Per il momento è stato eseguito un decreto di fermo emesso dal Pubblico ministero Rossana Esposito, che segue il caso con il coordinamento del procuratore capo, Pierpaolo Bruni. La Procura di Paola, insieme ai carabinieri, sin dall'inizio, ha dato un forte impulso alle indagini. Anche perché il caso ha suscitato preoccupazione nella comunità di Belvedere Marittimo. Il 32enne, ora, è stato trasferito nel carcere di Paola. Nelle prossime ore dovrà fornire spiegazioni su una serie di elementi che lo inchioderebbero.

Da quanto è emerso, determinanti sarebbero state le riprese di alcune telecamere di videosorveglianza, comprese quelle del comune; ma anche le indagini minuziose dei carabinieri e in particolare i riscontri forniti dal reparto di investigazioni scientifiche che ha recuperato molti elementi che sarebbero riconducibili all'indagato, assistito dall'avvocato di fiducia Alberto Prassede Grimaldi del foro di Paola.

Nell’ambito delle indagini, c'è poi da aggiungere che vi sarebbero possibili leggerezze commesse dal presunto omicida. Sarebbe stato ripreso dalle telecamere di videosorveglianza nelle ore dell'omicidio tra l'1.30 e le 2.40 della notte, nel centro storico, mentre entrava in casa dal balcone, mentre usciva, e mentre si intratteneva a passeggiare nelle vicinanze dell'abitazione della vittima. Anche l'auto e diversi particolari sarebbero rimasti impressi nelle riprese. Altra leggerezza che il presunto omicida avrebbe compiuto e sulla quale dovrà eventualmente fornire spiegazioni che possano sovvertire il risultato delle investigazioni è legata a due anelli della povera Dimova. Sarebbero stati venduti al compro oro, il giorno successivo all'omicidio e il 2 settembre scorso. Il primo anello, è la stessa fedina che indossava la vittima. Viene ritratta in diverse fotografie. E, al momento del ritrovamento del corpo, i Ris avrebbero rilevato l'impronta dell'anello evidenziata dall'abbronzatura nel resto della mano. Un secondo anello in oro bianco, con brillantini e privo della pietra centrale, sarebbe risultato, da testimonianze, di proprietà della donna. I carabinieri avrebbero riscontrato la vendita di un oggetto simile effettuata, con tanto di carta di identità, ad un compro oro del posto.

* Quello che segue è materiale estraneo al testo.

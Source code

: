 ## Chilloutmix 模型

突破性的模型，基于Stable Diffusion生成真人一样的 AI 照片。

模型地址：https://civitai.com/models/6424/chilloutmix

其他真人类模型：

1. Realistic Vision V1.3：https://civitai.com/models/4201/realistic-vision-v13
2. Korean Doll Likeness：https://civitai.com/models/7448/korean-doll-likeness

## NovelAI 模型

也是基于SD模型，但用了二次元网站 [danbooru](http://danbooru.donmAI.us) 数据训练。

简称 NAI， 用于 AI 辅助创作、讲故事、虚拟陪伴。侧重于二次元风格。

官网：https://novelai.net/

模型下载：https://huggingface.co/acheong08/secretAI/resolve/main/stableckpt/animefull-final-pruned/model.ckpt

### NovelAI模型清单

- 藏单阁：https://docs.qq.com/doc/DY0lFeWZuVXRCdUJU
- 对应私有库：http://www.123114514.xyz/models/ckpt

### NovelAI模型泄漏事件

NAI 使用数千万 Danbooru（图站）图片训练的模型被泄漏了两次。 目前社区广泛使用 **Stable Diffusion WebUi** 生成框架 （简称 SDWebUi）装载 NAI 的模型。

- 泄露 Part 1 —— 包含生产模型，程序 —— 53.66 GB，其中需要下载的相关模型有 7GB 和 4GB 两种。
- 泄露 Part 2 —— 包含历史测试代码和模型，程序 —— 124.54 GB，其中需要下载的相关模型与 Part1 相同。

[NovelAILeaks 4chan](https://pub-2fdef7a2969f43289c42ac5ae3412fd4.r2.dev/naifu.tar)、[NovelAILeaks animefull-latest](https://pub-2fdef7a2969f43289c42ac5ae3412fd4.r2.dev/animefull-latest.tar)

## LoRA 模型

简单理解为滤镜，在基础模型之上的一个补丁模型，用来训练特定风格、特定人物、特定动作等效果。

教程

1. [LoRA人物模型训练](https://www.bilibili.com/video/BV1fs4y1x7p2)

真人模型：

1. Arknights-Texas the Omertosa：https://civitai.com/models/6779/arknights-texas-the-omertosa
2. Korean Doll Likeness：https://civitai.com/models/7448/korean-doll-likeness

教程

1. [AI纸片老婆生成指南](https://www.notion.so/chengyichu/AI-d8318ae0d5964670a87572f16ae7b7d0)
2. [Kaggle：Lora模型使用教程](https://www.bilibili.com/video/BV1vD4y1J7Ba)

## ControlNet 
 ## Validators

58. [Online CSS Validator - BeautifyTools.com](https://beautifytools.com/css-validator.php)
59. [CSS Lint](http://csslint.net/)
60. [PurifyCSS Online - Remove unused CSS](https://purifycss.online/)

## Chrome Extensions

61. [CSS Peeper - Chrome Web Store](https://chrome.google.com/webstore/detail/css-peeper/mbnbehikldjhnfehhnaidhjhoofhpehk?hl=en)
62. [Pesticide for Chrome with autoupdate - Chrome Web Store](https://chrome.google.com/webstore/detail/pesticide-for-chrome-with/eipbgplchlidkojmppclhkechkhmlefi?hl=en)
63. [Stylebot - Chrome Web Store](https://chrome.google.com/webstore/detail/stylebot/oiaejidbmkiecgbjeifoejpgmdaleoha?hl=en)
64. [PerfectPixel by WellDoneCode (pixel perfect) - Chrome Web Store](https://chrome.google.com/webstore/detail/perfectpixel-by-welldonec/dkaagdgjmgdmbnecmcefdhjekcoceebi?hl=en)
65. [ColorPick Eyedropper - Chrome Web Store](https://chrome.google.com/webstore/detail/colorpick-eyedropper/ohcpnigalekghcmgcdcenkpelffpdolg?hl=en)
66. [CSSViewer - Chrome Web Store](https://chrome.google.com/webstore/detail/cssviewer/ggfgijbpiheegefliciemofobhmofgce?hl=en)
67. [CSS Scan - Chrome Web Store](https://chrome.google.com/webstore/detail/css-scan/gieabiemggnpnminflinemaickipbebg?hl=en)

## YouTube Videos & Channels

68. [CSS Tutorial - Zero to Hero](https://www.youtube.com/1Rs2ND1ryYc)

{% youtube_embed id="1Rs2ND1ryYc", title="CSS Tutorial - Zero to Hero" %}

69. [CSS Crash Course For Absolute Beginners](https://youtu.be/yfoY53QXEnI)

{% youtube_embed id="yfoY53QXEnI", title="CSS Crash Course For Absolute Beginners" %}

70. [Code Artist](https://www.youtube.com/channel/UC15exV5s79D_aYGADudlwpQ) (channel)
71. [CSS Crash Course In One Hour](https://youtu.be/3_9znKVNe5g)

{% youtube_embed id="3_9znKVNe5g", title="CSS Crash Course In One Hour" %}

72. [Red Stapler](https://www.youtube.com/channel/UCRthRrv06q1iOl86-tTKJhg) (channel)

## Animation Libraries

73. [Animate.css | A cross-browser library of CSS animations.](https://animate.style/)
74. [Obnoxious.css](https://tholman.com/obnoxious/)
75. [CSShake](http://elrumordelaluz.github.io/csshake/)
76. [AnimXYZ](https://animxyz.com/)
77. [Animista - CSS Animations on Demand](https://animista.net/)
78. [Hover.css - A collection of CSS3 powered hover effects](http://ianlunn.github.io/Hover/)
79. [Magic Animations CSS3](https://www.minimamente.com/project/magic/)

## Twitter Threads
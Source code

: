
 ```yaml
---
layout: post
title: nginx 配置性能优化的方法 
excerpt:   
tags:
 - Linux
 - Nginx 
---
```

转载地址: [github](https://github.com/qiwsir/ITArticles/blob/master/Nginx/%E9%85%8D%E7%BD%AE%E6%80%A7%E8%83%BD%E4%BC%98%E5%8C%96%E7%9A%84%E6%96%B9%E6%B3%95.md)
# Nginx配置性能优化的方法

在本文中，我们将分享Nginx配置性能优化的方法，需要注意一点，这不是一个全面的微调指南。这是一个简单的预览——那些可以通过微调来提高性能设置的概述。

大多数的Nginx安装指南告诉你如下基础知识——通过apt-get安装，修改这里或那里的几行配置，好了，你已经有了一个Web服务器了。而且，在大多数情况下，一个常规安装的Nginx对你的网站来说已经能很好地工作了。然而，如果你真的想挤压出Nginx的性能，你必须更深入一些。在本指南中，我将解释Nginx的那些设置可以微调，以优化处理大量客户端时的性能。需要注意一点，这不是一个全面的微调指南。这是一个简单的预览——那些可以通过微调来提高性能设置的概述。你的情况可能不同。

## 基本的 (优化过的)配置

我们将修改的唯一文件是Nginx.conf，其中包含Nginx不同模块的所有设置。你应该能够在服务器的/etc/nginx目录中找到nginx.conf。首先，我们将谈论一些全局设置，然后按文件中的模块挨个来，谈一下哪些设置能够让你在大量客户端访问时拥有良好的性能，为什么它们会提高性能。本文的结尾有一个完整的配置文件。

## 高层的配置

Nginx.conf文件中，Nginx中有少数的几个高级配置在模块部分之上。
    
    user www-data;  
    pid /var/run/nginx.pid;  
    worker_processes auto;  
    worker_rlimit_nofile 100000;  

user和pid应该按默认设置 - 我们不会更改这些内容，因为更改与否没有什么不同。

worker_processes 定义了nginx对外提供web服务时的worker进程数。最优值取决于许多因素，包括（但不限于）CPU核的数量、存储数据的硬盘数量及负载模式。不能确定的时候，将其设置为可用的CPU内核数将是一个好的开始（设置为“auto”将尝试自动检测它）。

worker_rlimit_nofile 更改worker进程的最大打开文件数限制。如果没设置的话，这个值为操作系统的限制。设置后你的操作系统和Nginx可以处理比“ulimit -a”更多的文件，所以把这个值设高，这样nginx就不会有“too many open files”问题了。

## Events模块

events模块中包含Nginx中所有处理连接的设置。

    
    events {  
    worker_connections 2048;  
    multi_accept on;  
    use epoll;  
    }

Altri elementi deriverebbero dall'inferriata che, come si ricorderà, era stata prelevata dai carabinieri. Su quell’inferriata e in altri luoghi dell'abitazione, nei muri, sarebbero state rinvenute le impronte digitali dell'indagato. Secondo quanto si è appreso sarebbe emersa una “identità dattiloscopica piena”. Coinciderebbero circa 17 punti per forma e posizione per ognuno dei frammenti in esame. Una “identità dattiloscopica” che sarebbe riscontrata in quattro delle cinque dita di una mano dell'indagato. Le impronte sarebbero state rinvenute in prossimità di uno spigolo, nella stanza dell'abitazione della vittima, in prossimità del balcone dove è stato visto entrare l'aggressore.